Сейчас судьба близко связала меня с Мариинским театром и с Валерием Гергиевым — изумительным и гигантским музыкантом. Мариинский театр выпустил на этот сезон абонемент «Щедрин в Мариинском театре», который включает шесть представлений. Это опера «Очарованный странник» по Лескову, затем балет «Конек-Горбунок» — новая постановка Алексея Ратманского, который был главным балетмейстером в Большом театре, а сейчас работает в «Нью-Йорк Сити Балет» и имеет там большой успех. Далее «Мертвые души» в концертном исполнении (Гергиев дирижирует). Затем, в апреле, премьера «Анны Карениной» — вновь ставит Ратманский, потом премьера «Кармен-сюиты», и завершит абонемент симфонический концерт. Мы ездим в Петербург на репетиции и на концерты.
— Родион Константинович, ваше имя неотделимо от имени Майи Михайловны Плисецкой — музы и вдохновительницы. Свою недавно вышедшую книгу «Автобиографические записи» вы назвали «Объяснением в любви и подарком жене». В чем секрет вашего творческого и семейного союза?
— Я думаю, что Господь Бог и небо нас друг к другу подвели. Мы действительно прожили уже 51 год официальной супружеской жизни, а это не так мало. Отпраздновали золотую свадьбу и плывем дальше. Секрет в том, что нам ни секунды друг с другом не скучно.
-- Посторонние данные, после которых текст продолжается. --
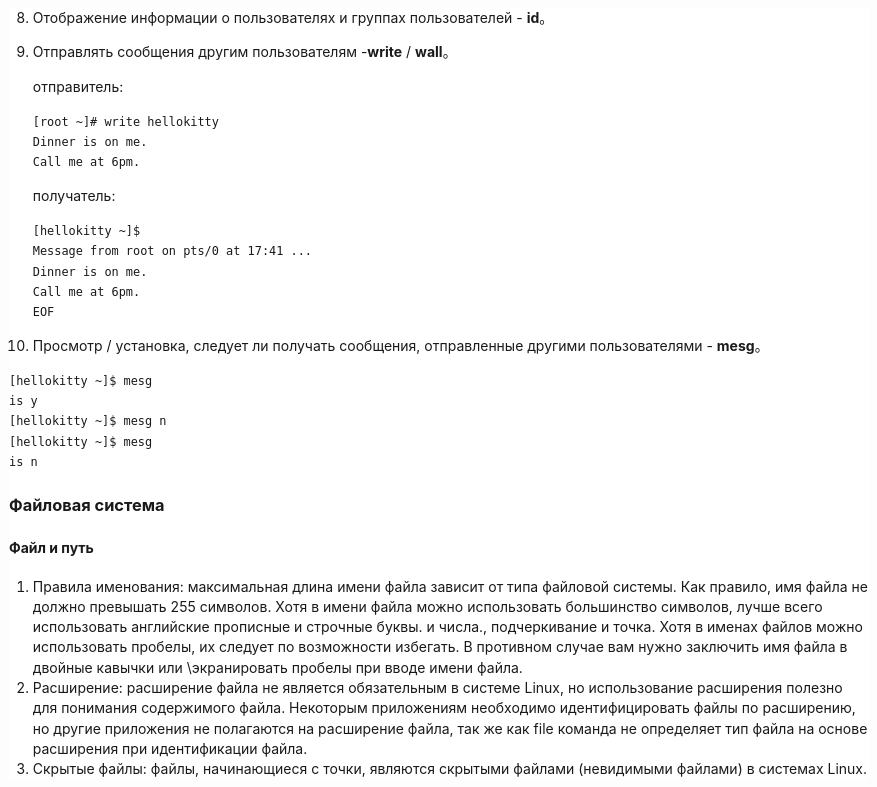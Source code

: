 8. Отображение информации о пользователях и группах пользователей - **id**。

9. Отправлять сообщения другим пользователям -**write** / **wall**。

   отправитель:

   ```Shell
   [root ~]# write hellokitty
   Dinner is on me.
   Call me at 6pm.
   ```

   получатель:

   ```Shell
   [hellokitty ~]$ 
   Message from root on pts/0 at 17:41 ...
   Dinner is on me.
   Call me at 6pm.
   EOF
   ```

10. Просмотр / установка, следует ли получать сообщения, отправленные другими пользователями - **mesg**。

   ```Shell
   [hellokitty ~]$ mesg
   is y
   [hellokitty ~]$ mesg n
   [hellokitty ~]$ mesg
   is n
   ```

### Файловая система

#### Файл и путь

1. Правила именования: максимальная длина имени файла зависит от типа файловой системы. Как правило, имя файла не 
   должно превышать 255 символов. Хотя в имени файла можно использовать большинство символов, лучше всего 
   использовать английские прописные и строчные буквы. и числа., подчеркивание и точка. Хотя в именах файлов можно 
   использовать пробелы, их следует по возможности избегать. В противном случае вам нужно заключить имя файла в 
   двойные кавычки или \экранировать пробелы при вводе имени файла.
2. Расширение: расширение файла не является обязательным в системе Linux, но использование расширения полезно для 
   понимания содержимого файла. Некоторым приложениям необходимо идентифицировать файлы по расширению, но другие 
   приложения не полагаются на расширение файла, так же как file команда не определяет тип файла на основе 
   расширения при идентификации файла.
3. Скрытые файлы: файлы, начинающиеся с точки, являются скрытыми файлами (невидимыми файлами) в системах Linux. 
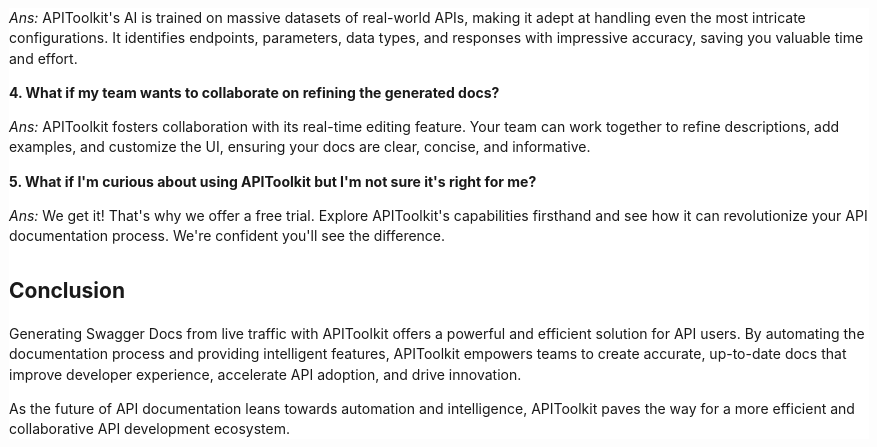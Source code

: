    *Ans:* APIToolkit's AI is trained on massive datasets of real-world APIs, making it adept at handling even the most intricate configurations. It identifies endpoints, parameters, data types, and responses with impressive accuracy, saving you valuable time and effort.

**4. What if my team wants to collaborate on refining the generated docs?**

   *Ans:* APIToolkit fosters collaboration with its real-time editing feature. Your team can work together to refine descriptions, add examples, and customize the UI, ensuring your docs are clear, concise, and informative.

**5. What if I'm curious about using APIToolkit but I'm not sure it's right for me?**

   *Ans:* We get it! That's why we offer a free trial. Explore APIToolkit's capabilities firsthand and see how it can revolutionize your API documentation process. We're confident you'll see the difference.

## Conclusion

Generating Swagger Docs from live traffic with APIToolkit offers a powerful and efficient solution for API users. By automating the documentation process and providing intelligent features, APIToolkit empowers teams to create accurate, up-to-date docs that improve developer experience, accelerate API adoption, and drive innovation.

As the future of API documentation leans towards automation and intelligence, APIToolkit paves the way for a more efficient and collaborative API development ecosystem.
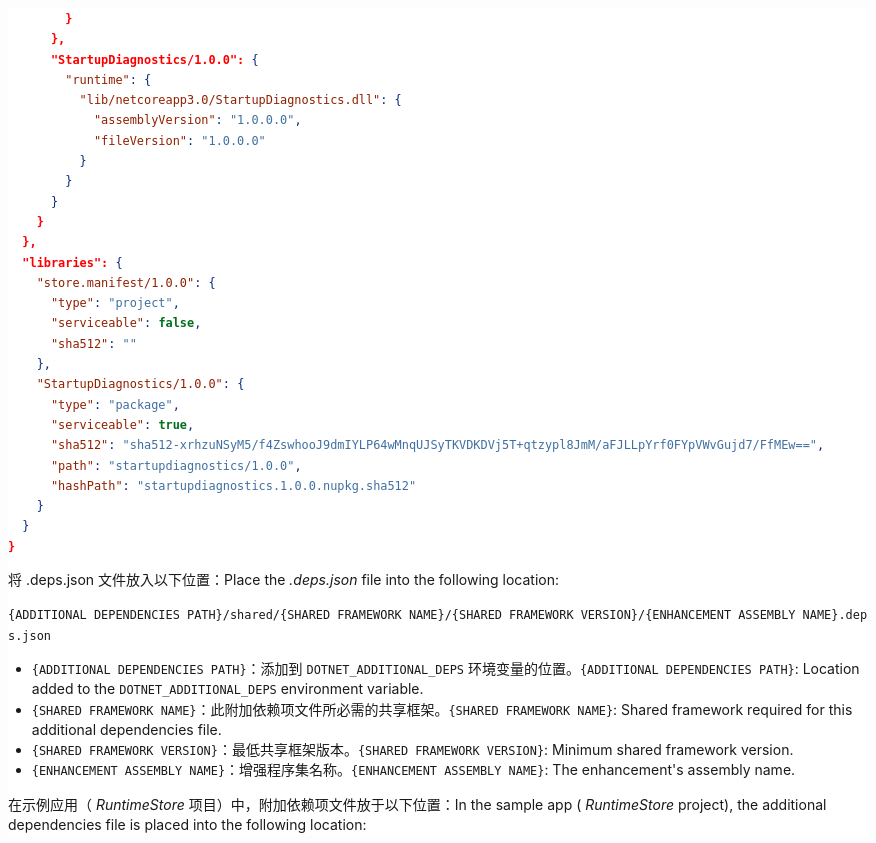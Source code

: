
 ```json
        }
      },
      "StartupDiagnostics/1.0.0": {
        "runtime": {
          "lib/netcoreapp3.0/StartupDiagnostics.dll": {
            "assemblyVersion": "1.0.0.0",
            "fileVersion": "1.0.0.0"
          }
        }
      }
    }
  },
  "libraries": {
    "store.manifest/1.0.0": {
      "type": "project",
      "serviceable": false,
      "sha512": ""
    },
    "StartupDiagnostics/1.0.0": {
      "type": "package",
      "serviceable": true,
      "sha512": "sha512-xrhzuNSyM5/f4ZswhooJ9dmIYLP64wMnqUJSyTKVDKDVj5T+qtzypl8JmM/aFJLLpYrf0FYpVWvGujd7/FfMEw==",
      "path": "startupdiagnostics/1.0.0",
      "hashPath": "startupdiagnostics.1.0.0.nupkg.sha512"
    }
  }
}
```

<span data-ttu-id="69b1f-217">将 .deps.json 文件放入以下位置：</span><span class="sxs-lookup"><span data-stu-id="69b1f-217">Place the *.deps.json* file into the following location:</span></span>

```
{ADDITIONAL DEPENDENCIES PATH}/shared/{SHARED FRAMEWORK NAME}/{SHARED FRAMEWORK VERSION}/{ENHANCEMENT ASSEMBLY NAME}.deps.json
```

* <span data-ttu-id="69b1f-218">`{ADDITIONAL DEPENDENCIES PATH}`：添加到 `DOTNET_ADDITIONAL_DEPS` 环境变量的位置。</span><span class="sxs-lookup"><span data-stu-id="69b1f-218">`{ADDITIONAL DEPENDENCIES PATH}`: Location added to the `DOTNET_ADDITIONAL_DEPS` environment variable.</span></span>
* <span data-ttu-id="69b1f-219">`{SHARED FRAMEWORK NAME}`：此附加依赖项文件所必需的共享框架。</span><span class="sxs-lookup"><span data-stu-id="69b1f-219">`{SHARED FRAMEWORK NAME}`: Shared framework required for this additional dependencies file.</span></span>
* <span data-ttu-id="69b1f-220">`{SHARED FRAMEWORK VERSION}`：最低共享框架版本。</span><span class="sxs-lookup"><span data-stu-id="69b1f-220">`{SHARED FRAMEWORK VERSION}`: Minimum shared framework version.</span></span>
* <span data-ttu-id="69b1f-221">`{ENHANCEMENT ASSEMBLY NAME}`：增强程序集名称。</span><span class="sxs-lookup"><span data-stu-id="69b1f-221">`{ENHANCEMENT ASSEMBLY NAME}`: The enhancement's assembly name.</span></span>

<span data-ttu-id="69b1f-222">在示例应用（ *RuntimeStore*  项目）中，附加依赖项文件放于以下位置：</span><span class="sxs-lookup"><span data-stu-id="69b1f-222">In the sample app ( *RuntimeStore* project), the additional dependencies file is placed into the following location:</span></span>
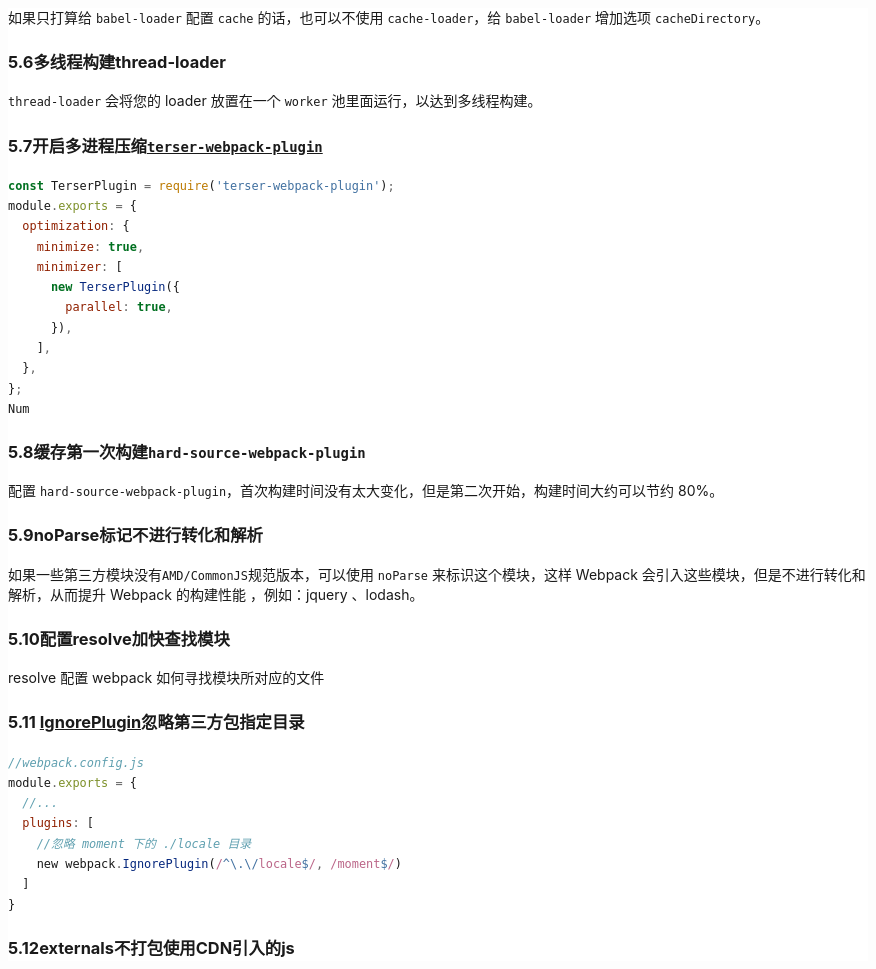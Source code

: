 如果只打算给 `babel-loader` 配置 `cache` 的话，也可以不使用 `cache-loader`，给 `babel-loader` 增加选项 `cacheDirectory`。

### 5.6多线程构建thread-loader

`thread-loader` 会将您的 loader 放置在一个 `worker` 池里面运行，以达到多线程构建。

### 5.7开启多进程压缩[`terser-webpack-plugin`](https://webpack.docschina.org/plugins/terser-webpack-plugin/)

```js
const TerserPlugin = require('terser-webpack-plugin'); 
module.exports = {
  optimization: {
    minimize: true,
    minimizer: [
      new TerserPlugin({
        parallel: true,
      }),
    ],
  },
};
Num
```

### 5.8缓存第一次构建`hard-source-webpack-plugin`

配置 `hard-source-webpack-plugin`，首次构建时间没有太大变化，但是第二次开始，构建时间大约可以节约 80%。

### 5.9noParse标记不进行转化和解析

如果一些第三方模块没有`AMD/CommonJS`规范版本，可以使用 `noParse` 来标识这个模块，这样 Webpack 会引入这些模块，但是不进行转化和解析，从而提升 Webpack 的构建性能 ，例如：jquery 、lodash。

### 5.10配置resolve加快查找模块

resolve 配置 webpack 如何寻找模块所对应的文件

### 5.11 [IgnorePlugin](https://webpack.docschina.org/plugins/ignore-plugin/)忽略第三方包指定目录

```js
//webpack.config.js
module.exports = {
  //...
  plugins: [
    //忽略 moment 下的 ./locale 目录
    new webpack.IgnorePlugin(/^\.\/locale$/, /moment$/)
  ]
}
```

### 5.12externals不打包使用CDN引入的js
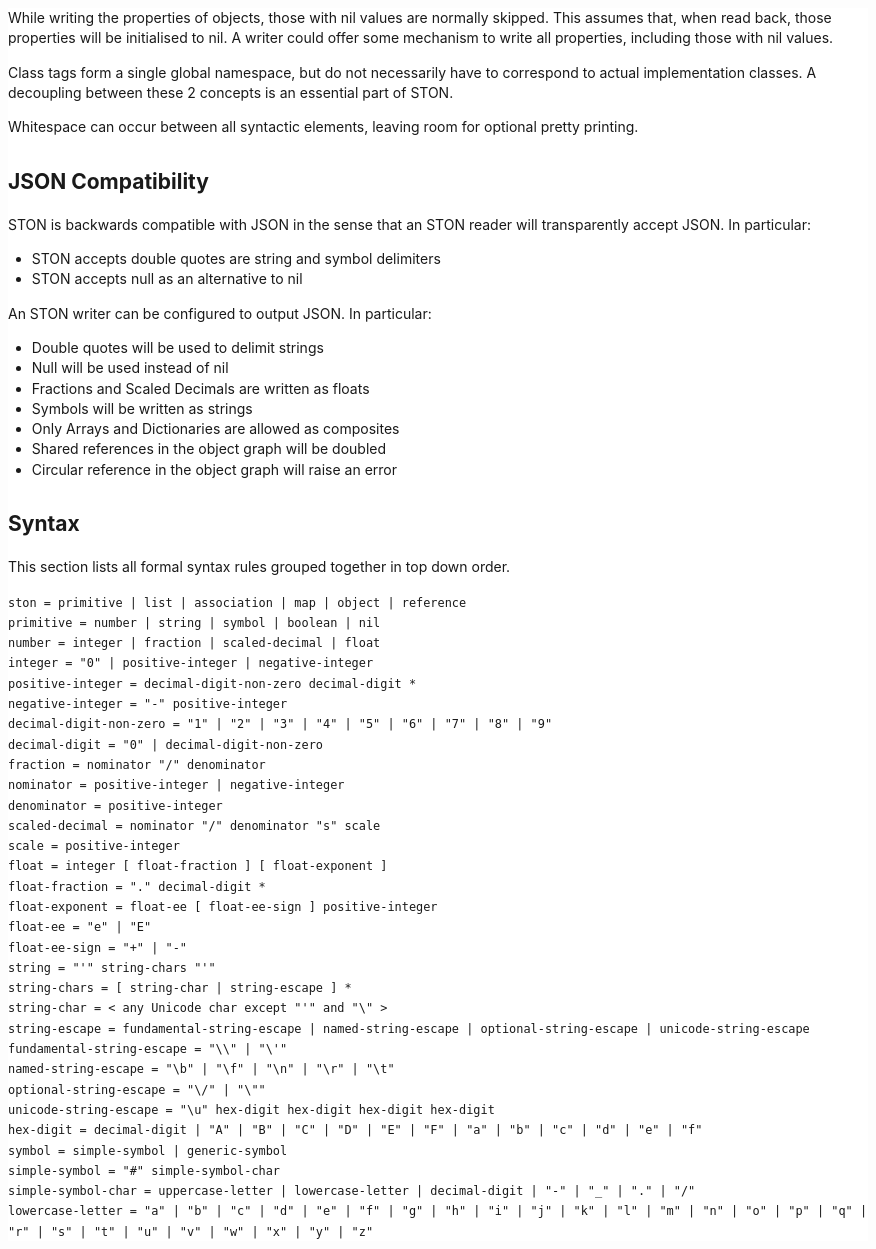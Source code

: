 While writing the properties of objects, those with nil values are normally skipped. This assumes that, when read back, those properties will be initialised to nil. A writer could offer some mechanism to write all properties, including those with nil values.

Class tags form a single global namespace, but do not necessarily have to correspond to actual implementation classes.   A decoupling between these 2 concepts is an essential part of STON.

Whitespace can occur between all syntactic elements, leaving room for optional pretty printing. 


## JSON Compatibility

STON is backwards compatible with JSON in the sense that an STON reader will transparently accept JSON. In particular:

- STON accepts double quotes are string and symbol delimiters
- STON accepts null as an alternative to nil

An STON writer can be configured to output JSON. In particular:

- Double quotes will be used to delimit strings
- Null will be used instead of nil
- Fractions and Scaled Decimals are written as floats
- Symbols will be written as strings
- Only Arrays and Dictionaries are allowed as composites
- Shared references in the object graph will be doubled
- Circular reference in the object graph will raise an error


## Syntax

This section lists all formal syntax rules grouped together in top down order.
 
    ston = primitive | list | association | map | object | reference
    primitive = number | string | symbol | boolean | nil
    number = integer | fraction | scaled-decimal | float
    integer = "0" | positive-integer | negative-integer
    positive-integer = decimal-digit-non-zero decimal-digit *
    negative-integer = "-" positive-integer
    decimal-digit-non-zero = "1" | "2" | "3" | "4" | "5" | "6" | "7" | "8" | "9"
    decimal-digit = "0" | decimal-digit-non-zero
    fraction = nominator "/" denominator
    nominator = positive-integer | negative-integer
    denominator = positive-integer
    scaled-decimal = nominator "/" denominator "s" scale
    scale = positive-integer
    float = integer [ float-fraction ] [ float-exponent ] 
    float-fraction = "." decimal-digit *
    float-exponent = float-ee [ float-ee-sign ] positive-integer
    float-ee = "e" | "E"
    float-ee-sign = "+" | "-"
    string = "'" string-chars "'"
    string-chars = [ string-char | string-escape ] *
    string-char = < any Unicode char except "'" and "\" >
    string-escape = fundamental-string-escape | named-string-escape | optional-string-escape | unicode-string-escape
    fundamental-string-escape = "\\" | "\'"
    named-string-escape = "\b" | "\f" | "\n" | "\r" | "\t"
    optional-string-escape = "\/" | "\""
    unicode-string-escape = "\u" hex-digit hex-digit hex-digit hex-digit
    hex-digit = decimal-digit | "A" | "B" | "C" | "D" | "E" | "F" | "a" | "b" | "c" | "d" | "e" | "f"
    symbol = simple-symbol | generic-symbol
    simple-symbol = "#" simple-symbol-char
    simple-symbol-char = uppercase-letter | lowercase-letter | decimal-digit | "-" | "_" | "." | "/"
    lowercase-letter = "a" | "b" | "c" | "d" | "e" | "f" | "g" | "h" | "i" | "j" | "k" | "l" | "m" | "n" | "o" | "p" | "q" | "r" | "s" | "t" | "u" | "v" | "w" | "x" | "y" | "z"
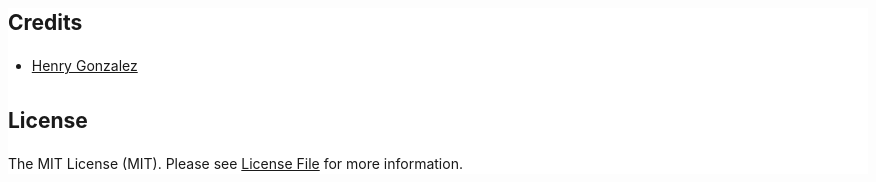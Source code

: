 ## Credits

- [Henry Gonzalez](https://github.com/josebobadillac)

## License

The MIT License (MIT). Please see [License File](LICENSE.md) for more information.


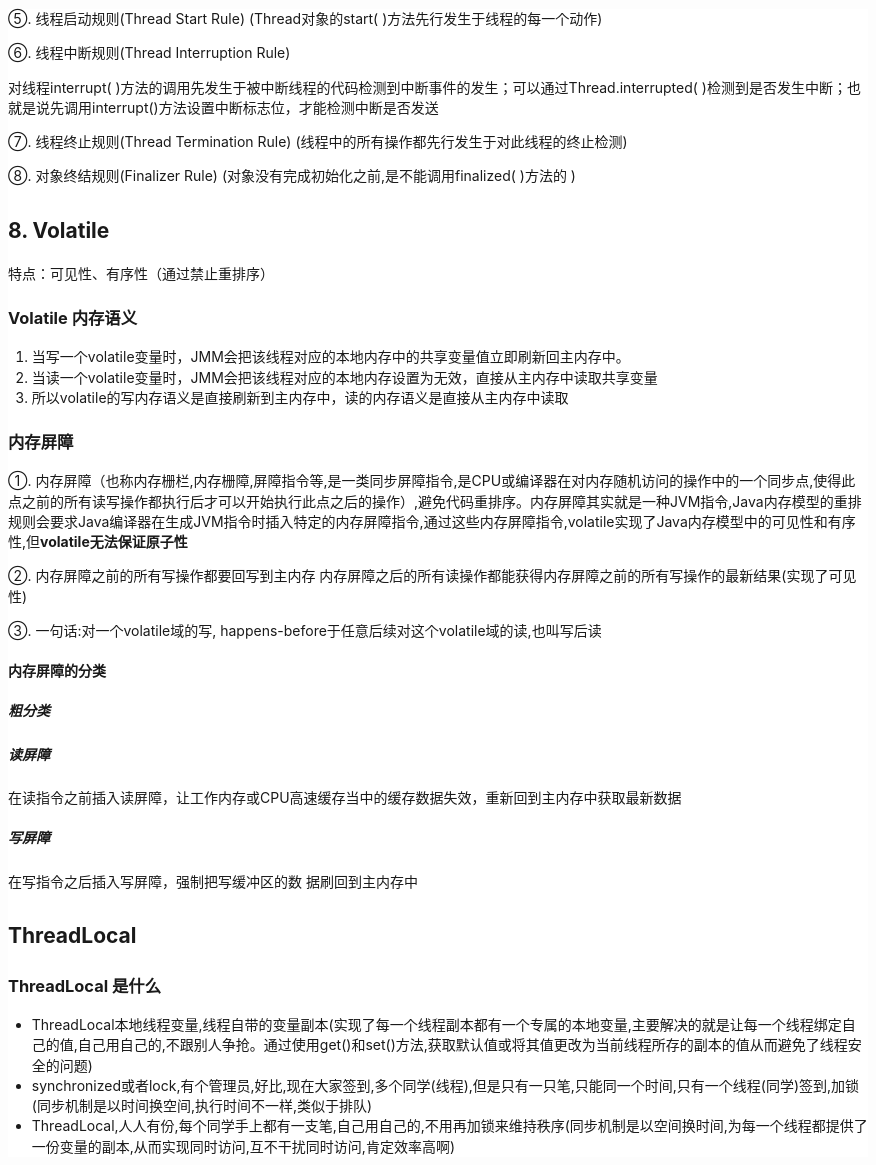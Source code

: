 ⑤. 线程启动规则(Thread Start Rule)
(Thread对象的start( )方法先行发生于线程的每一个动作)

⑥. 线程中断规则(Thread Interruption Rule)

对线程interrupt( )方法的调用先发生于被中断线程的代码检测到中断事件的发生；可以通过Thread.interrupted( )检测到是否发生中断；也就是说先调用interrupt()方法设置中断标志位，才能检测中断是否发送

⑦. 线程终止规则(Thread Termination Rule)
(线程中的所有操作都先行发生于对此线程的终止检测)

⑧. 对象终结规则(Finalizer Rule)
(对象没有完成初始化之前,是不能调用finalized( )方法的 )

## 8. Volatile
特点：可见性、有序性（通过禁止重排序）

### Volatile 内存语义

1. 当写一个volatile变量时，JMM会把该线程对应的本地内存中的共享变量值立即刷新回主内存中。
2. 当读一个volatile变量时，JMM会把该线程对应的本地内存设置为无效，直接从主内存中读取共享变量
3. 所以volatile的写内存语义是直接刷新到主内存中，读的内存语义是直接从主内存中读取

### 内存屏障


①. 内存屏障（也称内存栅栏,内存栅障,屏障指令等,是一类同步屏障指令,是CPU或编译器在对内存随机访问的操作中的一个同步点,使得此点之前的所有读写操作都执行后才可以开始执行此点之后的操作）,避免代码重排序。内存屏障其实就是一种JVM指令,Java内存模型的重排规则会要求Java编译器在生成JVM指令时插入特定的内存屏障指令,通过这些内存屏障指令,volatile实现了Java内存模型中的可见性和有序性,但**volatile无法保证原子性**

②. 内存屏障之前的所有写操作都要回写到主内存
内存屏障之后的所有读操作都能获得内存屏障之前的所有写操作的最新结果(实现了可见性)

③. 一句话:对一个volatile域的写, happens-before于任意后续对这个volatile域的读,也叫写后读

#### 内存屏障的分类

##### 粗分类
##### 读屏障
在读指令之前插入读屏障，让工作内存或CPU高速缓存当中的缓存数据失效，重新回到主内存中获取最新数据

##### 写屏障
在写指令之后插入写屏障，强制把写缓冲区的数 据刷回到主内存中

## ThreadLocal

### ThreadLocal 是什么

-  ThreadLocal本地线程变量,线程自带的变量副本(实现了每一个线程副本都有一个专属的本地变量,主要解决的就是让每一个线程绑定自己的值,自己用自己的,不跟别人争抢。通过使用get()和set()方法,获取默认值或将其值更改为当前线程所存的副本的值从而避免了线程安全的问题)
- synchronized或者lock,有个管理员,好比,现在大家签到,多个同学(线程),但是只有一只笔,只能同一个时间,只有一个线程(同学)签到,加锁(同步机制是以时间换空间,执行时间不一样,类似于排队)
- ThreadLocal,人人有份,每个同学手上都有一支笔,自己用自己的,不用再加锁来维持秩序(同步机制是以空间换时间,为每一个线程都提供了一份变量的副本,从而实现同时访问,互不干扰同时访问,肯定效率高啊)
Я считаю, что я просто Жар-Птицу поймал, как герой моего балета — Иван. И я очень счастлив, что у нас так сложилась жизнь. Мы живем очень и очень дружно.
— Читатели книги непременно отметят, что вы обладаете большим запасом юмора. Что помогает сохранять жизнелюбие и оптимизм?
— Я думаю, что ни у одного человека не бывает радужного настроения 24 часа в сутки, а если бы найти такого человека, его можно показывать в музее. Но когда рядом с тобой спутница, которая тебе нужна 24 часа в сутки, легче поддерживать оптимизм. Хотя все равно постоянно это невозможно, и, как у Пушкина сказано: «За благом вслед идут печали, Печаль же — радости залог». Мне кажется, ко всем поколениям настоящего, будущего и прошлого эти слова замечательно относятся. Ведь было бы скучно, если бы не было ночи или не было бы зимы, и обязательно нужно, чтобы чередовались какие-то состояния, чтобы их дороже ценить. Так что перемены настроения совершенно естественны — главное, не опускаться в депрессию. У Гоголя в его книжке «Выбранные места из переписки с друзьями» есть одна глава о пользе болезней, и в ней говорится о том, что человек, переболев каким-то недугом, ярче и острее ощущает чудо мира, в котором он существует...
СПРАВКА «Дня»
Родион Константинович Щедрин родился в Москве. В 1955 году окончил Московскую консерваторию, где занимался по классу композиции у Ю. Шапорина и фортепьяно — у Я. Флиера. За годы творческой деятельности создал ряд произведений в различных жанрах: оперы «Не только любовь», «Мертвые души», балеты «Конек-Горбунок», «Кармен-сюита», «Анна Каренина», симфонии, оркестровые концерты «Озорные частушки», «Звоны», произведения для фортепьяно, в том числе: 24 прелюдии и фуги, концерты для фортепьяно с оркестром, «Полифоническую тетрадь» и др. В его сочинениях органично сочетаются элементы русского фольклора и современного музыкального языка. Щедрин был членом жюри многих международных конкурсов композиторов и пианистов. С 1973 — председатель правления Союза композиторов РСФСР. Удостоен многих наград и премий. Почетный член-корреспондент Баварской академии изящных искусств. В настоящее время живет и работает в Мюнхене.